*Activity*
Your answer must be the lines from the start of the records through the line with "integration has been", exactly as written, without the pictures.

Given data START

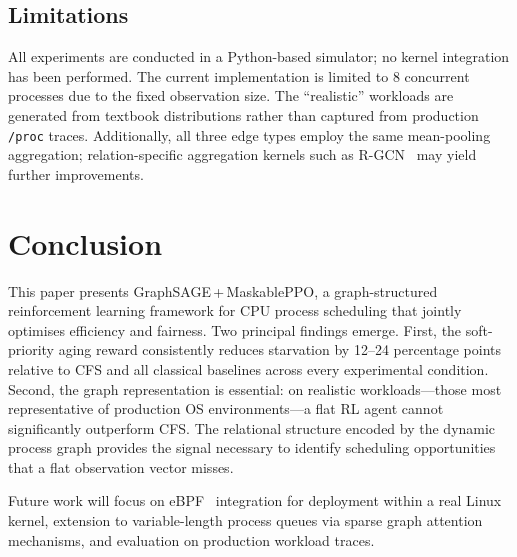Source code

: \documentclass[conference]{IEEEtran}
\newcommand{\method}{GraphSAGE\,+\,MaskablePPO}
\begin{document}
\subsection{Limitations}

All experiments are conducted in a Python-based simulator; no kernel
integration has been performed.  The current implementation is limited
to 8 concurrent processes due to the fixed observation size.  The
``realistic'' workloads are generated from textbook distributions rather
than captured from production \texttt{/proc} traces.  Additionally, all
three edge types employ the same mean-pooling aggregation;
relation-specific aggregation kernels such as
R-GCN~\cite{rgcn} may yield further improvements.

\section{Conclusion}
\label{sec:conclusion}

This paper presents \method{}, a graph-structured reinforcement learning
framework for CPU process scheduling that jointly optimises efficiency
and fairness.  Two principal findings emerge.  First, the soft-priority
aging reward consistently reduces starvation by 12--24 percentage points
relative to CFS and all classical baselines across every experimental
condition.  Second, the graph representation is essential: on realistic
workloads---those most representative of production OS
environments---a flat RL agent cannot significantly outperform CFS.  The
relational structure encoded by the dynamic process graph provides the
signal necessary to identify scheduling opportunities that a flat
observation vector misses.

Future work will focus on eBPF~\cite{ebpf} integration for deployment
within a real Linux kernel, extension to variable-length process queues
via sparse graph attention mechanisms, and evaluation on production
workload traces.



\end{document}
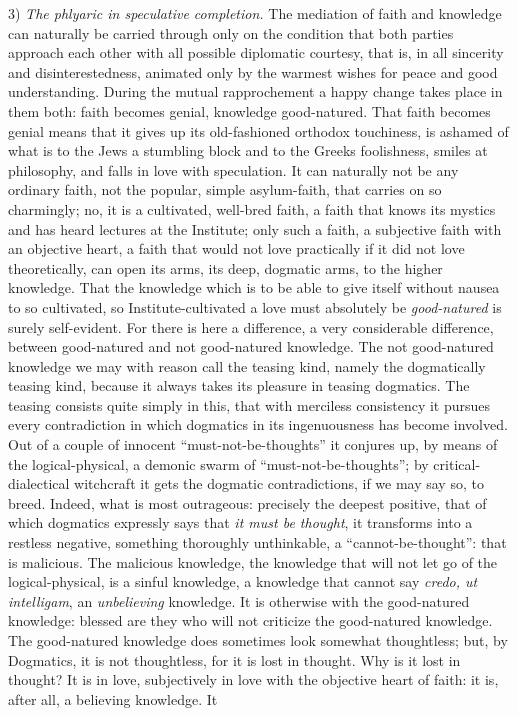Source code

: \documentclass[12pt]{book}
\newcommand{\opage}[1]{\marginnote{\footnotesize\textit{[#1]}}}
\begin{document}
3) \emph{The phlyaric in speculative completion.} The mediation of faith and knowledge can naturally be carried through only on the condition that both parties approach each other with all possible diplomatic courtesy, that is, in all sincerity and disinterestedness, animated only by the warmest wishes for peace and good understanding. During the mutual rapprochement a happy change takes place in them both: faith becomes genial, knowledge good-natured. That faith becomes genial means that it gives up its old-fashioned orthodox touchiness, is ashamed of what is to the Jews a stumbling block and to the Greeks foolishness, smiles at philosophy, and falls in love with speculation. It can naturally not
\opage{94}\setcounter{footnote}{0}%
be any ordinary faith, not the popular, simple asylum-faith, that carries on so charmingly; no, it is a cultivated, well-bred faith, a faith that knows its mystics and has heard lectures at the Institute; only such a faith, a subjective faith with an objective heart, a faith that would not love practically if it did not love theoretically, can open its arms, its deep, dogmatic arms, to the higher knowledge. That the knowledge which is to be able to give itself without nausea to so cultivated, so Institute-cultivated a love must absolutely be \emph{good-natured} is surely self-evident. For there is here a difference, a very considerable difference, between good-natured and not good-natured knowledge. The not good-natured knowledge we may with reason call the teasing kind, namely the dogmatically teasing kind, because it always takes its pleasure in teasing dogmatics. The teasing consists quite simply in this, that with merciless consistency it pursues every contradiction in which dogmatics in its ingenuousness has become involved. Out of a couple of innocent ``must-not-be-thoughts'' it conjures up, by means of the logical-physical, a demonic swarm of ``must-not-be-thoughts''; by critical-dialectical witchcraft it gets the dogmatic contradictions, if we may say so, to breed. Indeed, what is most outrageous: precisely the deepest positive, that of which dogmatics expressly says that \emph{it must be thought}, it transforms into a restless negative, something thoroughly unthinkable, a ``cannot-be-thought'': that is malicious. The malicious knowledge, the knowledge that will not let go of the logical-physical, is a sinful knowledge, a knowledge that cannot say \textit{credo, ut intelligam}, an \emph{unbelieving} knowledge. It is otherwise with the good-natured knowledge: blessed are they who will not criticize the good-natured knowledge. The good-natured knowledge does sometimes look somewhat thoughtless; but, by Dogmatics, it is not thoughtless, for it is lost in thought. Why is it lost in thought? It is in love, subjectively in love with the objective heart of faith: it is, after all, a believing knowledge. It
\end{document}
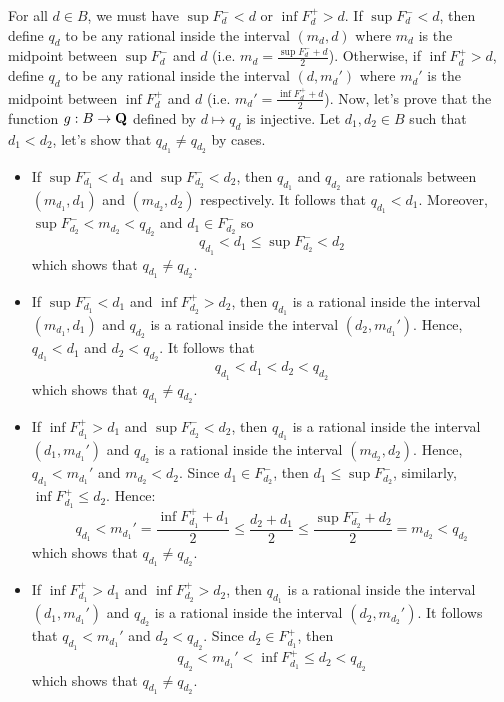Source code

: \begin{solution}
    For all $d \in B$, we must have $\sup F_d^- < d$ or $\inf F_d^+ > d$. If $\sup F_d^- < d$, then define $q_d$ to be any rational inside the interval $(m_d, d)$ where $m_d$ is the midpoint between $\sup F_d^-$ and $d$ (i.e. $m_d = \frac{\sup F_d^- + d}{2}$). Otherwise, if $\inf F_d^+ > d$, define $q_d$ to be any rational inside the interval $(d, m_d')$ where $m_d'$ is the midpoint between $\inf F_d^+$ and $d$ (i.e. $m_d' = \frac{\inf F_d^+ + d}{2}$). Now, let's prove that the function $g : B \to \mathbf{Q}$ defined by $d \mapsto q_d$ is injective. Let $d_1, d_2 \in B$ such that $d_1 < d_2$, let's show that $q_{d_1} \neq q_{d_2}$ by cases.
    \begin{itemize}
        \item If $\sup F_{d_1}^- < d_1$ and $\sup F_{d_2}^- < d_2$, then $q_{d_1}$ and $q_{d_2}$ are rationals between $(m_{d_1}, d_1)$ and $(m_{d_2}, d_2)$ respectively. It follows that $q_{d_1} < d_1$. Moreover, $\sup F_{d_2}^- < m_{d_2} < q_{d_2}$ and $d_1 \in F_{d_2}^-$ so 
        $$q_{d_1} < d_1 \leq \sup F_{d_2}^- < d_2$$
        which shows that $q_{d_1} \neq q_{d_2}$.
        \item If $\sup F_{d_1}^- < d_1$ and $\inf F_{d_2}^+ > d_2$, then $q_{d_1}$ is a rational inside the interval $(m_{d_1}, d_1)$ and $q_{d_2}$ is a rational inside the interval $(d_2,m_{d_1}')$. Hence, $q_{d_1} < d_1$ and $d_2  < q_{d_2}$. It follows that
        $$q_{d_1} < d_1 < d_2  < q_{d_2}$$ 
        which shows that $q_{d_1} \neq q_{d_2}$.
        \item If $\inf F_{d_1}^+ > d_1$ and $\sup F_{d_2}^- < d_2$, then $q_{d_1}$ is a rational inside the interval $(d_1, m_{d_1}')$ and $q_{d_2}$ is a rational inside the interval $(m_{d_2}, d_2)$. Hence, $q_{d_1} < m_{d_1}'$ and $m_{d_2} < d_2$. Since $d_1 \in F_{d_2}^-$, then $d_1 \leq \sup F_{d_2}^-$, similarly, $\inf F_{d_1}^+ \leq d_2$. Hence:
        $$q_{d_1} < m_{d_1}' = \frac{\inf F_{d_1}^+ + d_1}{2} \leq \frac{d_2 + d_1}{2} \leq \frac{\sup F_{d_2}^- + d_2}{2} = m_{d_2} < q_{d_2}$$
        which shows that $q_{d_1} \neq q_{d_2}$.
        \item If $\inf F_{d_1}^+ > d_1$ and $\inf F_{d_2}^+ > d_2$, then $q_{d_1}$ is a rational inside the interval $(d_1, m_{d_1}')$ and $q_{d_2}$ is a rational inside the interval $(d_2, m_{d_2}')$. It follows that $q_{d_1} < m_{d_1}'$ and $d_2 < q_{d_2}$. Since $d_2 \in F_{d_1}^+$, then
        $$q_{d_2} < m_{d_1}' < \inf F_{d_1}^+ \leq d_2 < q_{d_2}$$
        which shows that $q_{d_1} \neq q_{d_2}$.
    \end{itemize}

\end{solution}

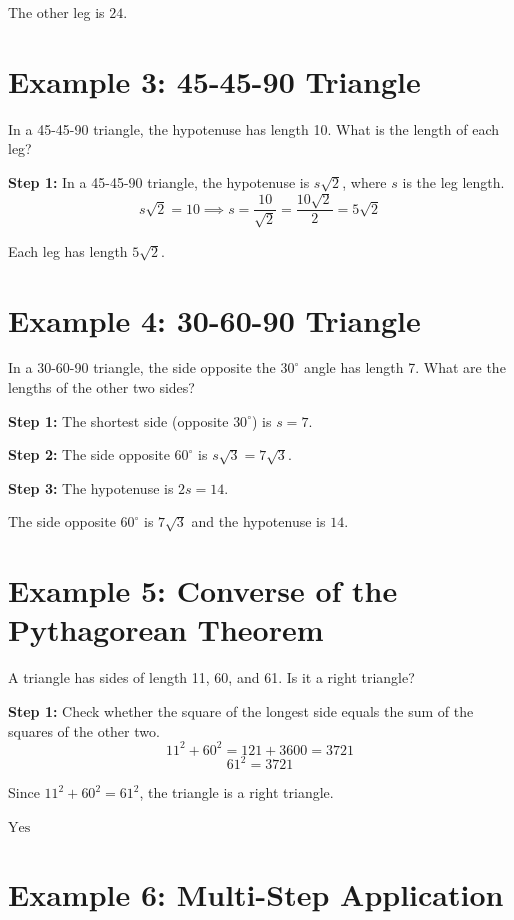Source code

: \documentclass[14pt]{extarticle}
\begin{document}
The other leg is \(\boxed{24}\).

\section*{Example 3: 45-45-90 Triangle}

In a 45-45-90 triangle, the hypotenuse has length 10. What is the length of each leg?

\textbf{Step 1:} In a 45-45-90 triangle, the hypotenuse is \(s\sqrt{2}\), where \(s\) is the leg length.
\[
s\sqrt{2} = 10 \implies s = \frac{10}{\sqrt{2}} = \frac{10\sqrt{2}}{2} = 5\sqrt{2}
\]

Each leg has length \(\boxed{5\sqrt{2}}\).

\section*{Example 4: 30-60-90 Triangle}

In a 30-60-90 triangle, the side opposite the \(30^\circ\) angle has length 7. What are the lengths of the other two sides?

\textbf{Step 1:} The shortest side (opposite \(30^\circ\)) is \(s = 7\).

\textbf{Step 2:} The side opposite \(60^\circ\) is \(s\sqrt{3} = 7\sqrt{3}\).

\textbf{Step 3:} The hypotenuse is \(2s = 14\).

The side opposite \(60^\circ\) is \(\boxed{7\sqrt{3}}\) and the hypotenuse is \(\boxed{14}\).

\section*{Example 5: Converse of the Pythagorean Theorem}

A triangle has sides of length 11, 60, and 61. Is it a right triangle?

\textbf{Step 1:} Check whether the square of the longest side equals the sum of the squares of the other two.
\[
11^2 + 60^2 = 121 + 3600 = 3721
\]
\[
61^2 = 3721
\]

Since \(11^2 + 60^2 = 61^2\), the triangle is a right triangle.

\(\boxed{\text{Yes}}\)

\section*{Example 6: Multi-Step Application}
\end{document}
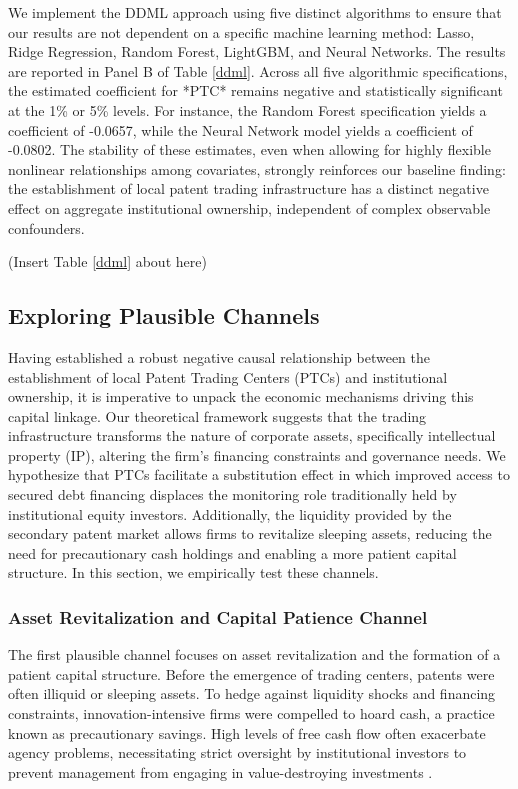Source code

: \documentclass[12pt,a4paper]{article}
\begin{document}
We implement the DDML approach using five distinct algorithms to ensure that our results are not dependent on a specific machine learning method: Lasso, Ridge Regression, Random Forest, LightGBM, and Neural Networks. The results are reported in Panel B of Table \ref{ddml}. Across all five algorithmic specifications, the estimated coefficient for *PTC* remains negative and statistically significant at the 1\% or 5\% levels. For instance, the Random Forest specification yields a coefficient of -0.0657, while the Neural Network model yields a coefficient of -0.0802. The stability of these estimates, even when allowing for highly flexible nonlinear relationships among covariates, strongly reinforces our baseline finding: the establishment of local patent trading infrastructure has a distinct negative effect on aggregate institutional ownership, independent of complex observable confounders.

\begin{center}
    (Insert Table \ref{ddml} about here)
\end{center}

\subsection{Exploring Plausible Channels}
Having established a robust negative causal relationship between the establishment of local Patent Trading Centers (PTCs) and institutional ownership, it is imperative to unpack the economic mechanisms driving this capital linkage. Our theoretical framework suggests that the trading infrastructure transforms the nature of corporate assets, specifically intellectual property (IP), altering the firm's financing constraints and governance needs. We hypothesize that PTCs facilitate a substitution effect in which improved access to secured debt financing displaces the monitoring role traditionally held by institutional equity investors. Additionally, the liquidity provided by the secondary patent market allows firms to revitalize sleeping assets, reducing the need for precautionary cash holdings and enabling a more patient capital structure. In this section, we empirically test these channels.

\subsubsection{Asset Revitalization and Capital Patience Channel}
The first plausible channel focuses on asset revitalization and the formation of a patient capital structure. Before the emergence of trading centers, patents were often illiquid or sleeping assets. To hedge against liquidity shocks and financing constraints, innovation-intensive firms were compelled to hoard cash, a practice known as precautionary savings. High levels of free cash flow often exacerbate agency problems, necessitating strict oversight by institutional investors to prevent management from engaging in value-destroying investments \citep{harford2014refinancing}.
\end{document}
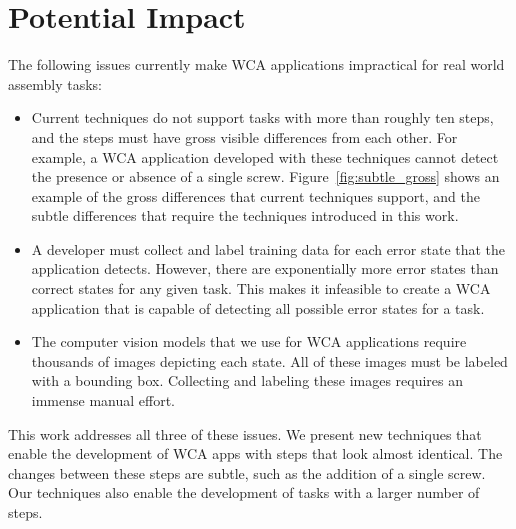 \section{Potential Impact}

The following issues currently make WCA applications impractical for real world
assembly tasks:
\begin{itemize}
\item Current techniques do not support tasks with more than roughly ten
    steps, and the
    steps must have gross visible differences from each other.
    For example, a WCA application developed with these techniques cannot detect
  the presence or absence of a single screw.
  Figure~{\ref{fig:subtle_gross}} shows an example of the gross differences that
  current techniques support, and the subtle differences that require the
  techniques introduced in this work.
\item A developer must collect and label training data for each error state
  that the application detects.
  However, there are exponentially more error states than correct
  states for any given task.
  This makes it infeasible to create a WCA application that is capable of
  detecting all possible error states for a task.
\item The computer vision models that we use for WCA applications require
  thousands of images depicting each state.
  All of these images must be labeled with a bounding box.
  Collecting and labeling these images requires an immense manual effort.
\end{itemize}

This work addresses all three of these issues.
We present new techniques that enable the development of WCA apps with steps
that look almost identical.
The changes between these steps are subtle, such as the addition of a single
screw.
Our techniques also enable the development of tasks with a larger number of
steps.

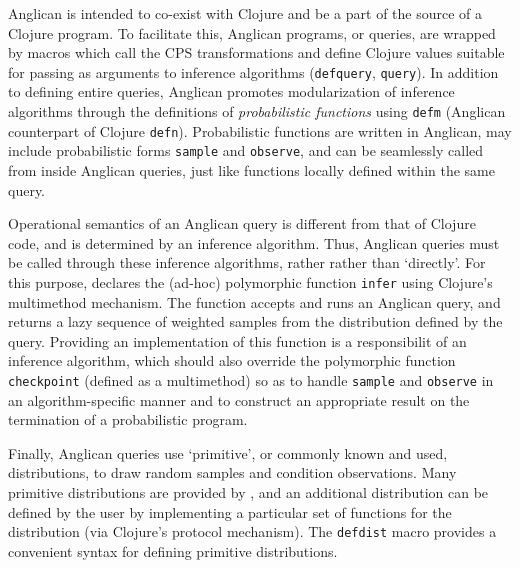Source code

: \documentclass[preprint]{sigplanconf}
\begin{document}
Anglican is intended to co-exist with Clojure and be a part of
the source of a Clojure program. To facilitate this, Anglican
programs, or queries, are wrapped by macros\iftoggle{full}{ (defined in the
\texttt{anglican.emit} namespace)}{} which call the CPS
transformations and define Clojure values suitable for passing
as arguments to inference algorithms (\texttt{defquery},
\texttt{query}). In addition to defining entire queries,
Anglican promotes modularization of inference algorithms through
the definitions of \textit{probabilistic functions} using
\texttt{defm} (Anglican counterpart of Clojure \texttt{defn}).
Probabilistic functions are
written in Anglican, may include probabilistic forms
\texttt{sample} and \texttt{observe}, and can be seamlessly
called from inside Anglican queries, just like functions locally
defined within the same query.

Operational semantics of an Anglican query is different from that
of Clojure code, and is determined by an inference algorithm. Thus,
Anglican queries must be called through these inference algorithms, rather
rather than `directly'. For this purpose,
\iftoggle{full}{the
\texttt{anglican.inference} namespace}{Anglican} declares the (ad-hoc) polymorphic
function \texttt{infer} using Clojure's multimethod mechanism.
The function accepts and runs an Anglican query, 
and returns a lazy sequence of weighted samples from the
distribution defined by the query. Providing an implementation of this function
is a responsibilit of an inference algorithm, which should also
override the polymorphic function \texttt{checkpoint} (defined
as a multimethod) so as to handle \texttt{sample} and
\texttt{observe} in an algorithm-specific manner and
to construct an appropriate result on the
termination of a probabilistic program.


Finally, Anglican queries use `primitive', or commonly known and
used, distributions, to draw random samples and condition
observations. Many primitive distributions are provided by
\iftoggle{full}{the \texttt{anglican.runtime} namespace}{the
runtime}, and an additional distribution can be defined by the
user by implementing a particular set of functions for the
distribution (via Clojure's protocol mechanism). The
\texttt{defdist} macro provides a convenient syntax for defining
primitive distributions.
\end{document}
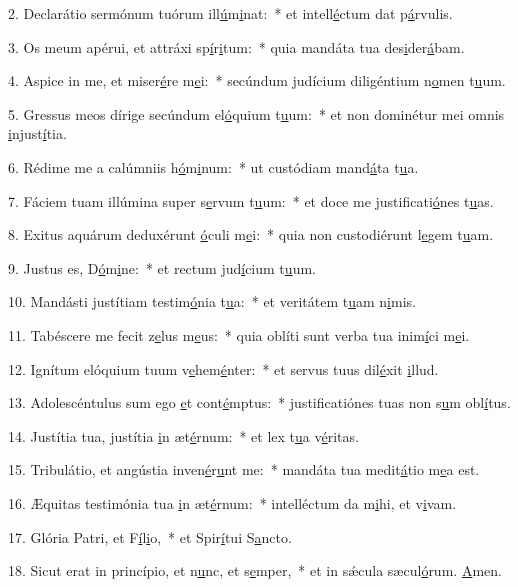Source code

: 2. Declarátio sermónum tuórum ill\uline{ú}m\uline{i}nat:~* et intell\uline{é}ctum dat p\uline{á}rvulis.\par 
3. Os meum apérui, et attráxi sp\uline{í}r\uline{i}tum:~* quia mandáta tua des\uline{i}der\uline{á}bam.\par 
4. Aspice in me, et miser\uline{é}re m\uline{e}i:~* secúndum judícium diligéntium n\uline{o}men t\uline{u}um.\par 
5. Gressus meos dírige secúndum el\uline{ó}quium t\uline{u}um:~* et non dominétur mei omnis \uline{i}njust\uline{í}tia.\par 
6. Rédime me a calúmniis h\uline{ó}m\uline{i}num:~* ut custódiam mand\uline{á}ta t\uline{u}a.\par 
7. Fáciem tuam illúmina super s\uline{e}rvum t\uline{u}um:~* et doce me justificati\uline{ó}nes t\uline{u}as.\par 
8. Exitus aquárum deduxérunt \uline{ó}culi m\uline{e}i:~* quia non custodiérunt l\uline{e}gem t\uline{u}am.\par 
9. Justus es, D\uline{ó}m\uline{i}ne:~* et rectum jud\uline{í}cium t\uline{u}um.\par 
10. Mandásti justítiam testim\uline{ó}nia t\uline{u}a:~* et veritátem t\uline{u}am n\uline{i}mis.\par 
11. Tabéscere me fecit z\uline{e}lus m\uline{e}us:~* quia oblíti sunt verba tua inim\uline{í}ci m\uline{e}i.\par 
12. Ignítum elóquium tuum v\uline{e}hem\uline{é}nter:~* et servus tuus dil\uline{é}xit \uline{i}llud.\par 
13. Adolescéntulus sum ego \uline{e}t cont\uline{é}mptus:~* justificatiónes tuas non s\uline{u}m obl\uline{í}tus.\par 
14. Justítia tua, justítia \uline{i}n æt\uline{é}rnum:~* et lex t\uline{u}a v\uline{é}ritas.\par 
15. Tribulátio, et angústia inven\uline{é}r\uline{u}nt me:~* mandáta tua medit\uline{á}tio m\uline{e}a est.\par 
16. Æquitas testimónia tua \uline{i}n æt\uline{é}rnum:~* intelléctum da m\uline{i}hi, et v\uline{i}vam.\par 
17. Glória Patri, et F\uline{í}l\uline{i}o,~* et Spir\uline{í}tui S\uline{a}ncto.\par 
18. Sicut erat in princípio, et n\uline{u}nc, et s\uline{e}mper,~* et in sǽcula sæcul\uline{ó}rum. \uline{A}men.\par 
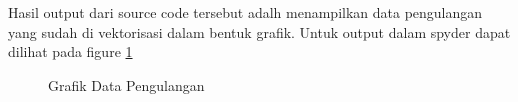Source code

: \begin{enumerate}
Hasil output dari source code tersebut adalh menampilkan data pengulangan yang sudah di vektorisasi dalam bentuk grafik. Untuk output dalam spyder dapat dilihat pada figure \ref{YNC4-26}

	\begin{figure}[ht]
		\caption{Grafik Data Pengulangan}
		\label{YNC4-26}
	\end{figure}

\end{enumerate}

Given data END

*Expected answer*
Source code

: \documentclass[conference]{IEEEtran}
\newcommand{\method}{GraphSAGE\,+\,MaskablePPO}
\begin{document}
\subsection{Limitations}

All experiments are conducted in a Python-based simulator; no kernel
integration has been performed.  The current implementation is limited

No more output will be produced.